Would you please copy each line of the data in which the string "model" occurs?

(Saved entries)
--
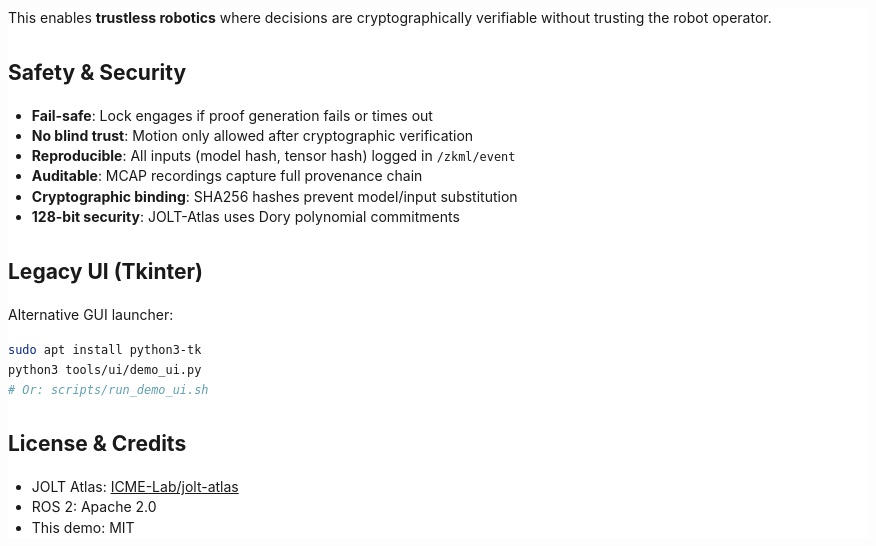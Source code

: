 This enables **trustless robotics** where decisions are cryptographically verifiable without trusting the robot operator.

## Safety & Security

- **Fail-safe**: Lock engages if proof generation fails or times out
- **No blind trust**: Motion only allowed after cryptographic verification
- **Reproducible**: All inputs (model hash, tensor hash) logged in `/zkml/event`
- **Auditable**: MCAP recordings capture full provenance chain
- **Cryptographic binding**: SHA256 hashes prevent model/input substitution
- **128-bit security**: JOLT-Atlas uses Dory polynomial commitments

## Legacy UI (Tkinter)

Alternative GUI launcher:
```bash
sudo apt install python3-tk
python3 tools/ui/demo_ui.py
# Or: scripts/run_demo_ui.sh
```

## License & Credits

- JOLT Atlas: [ICME-Lab/jolt-atlas](https://github.com/ICME-Lab/jolt-atlas)
- ROS 2: Apache 2.0
- This demo: MIT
--
:: THE COMPLETED TASK ::
- **Reproducible**: All inputs (model hash, tensor hash) logged in `/zkml/event`
- **Cryptographic binding**: SHA256 hashes prevent model/input substitution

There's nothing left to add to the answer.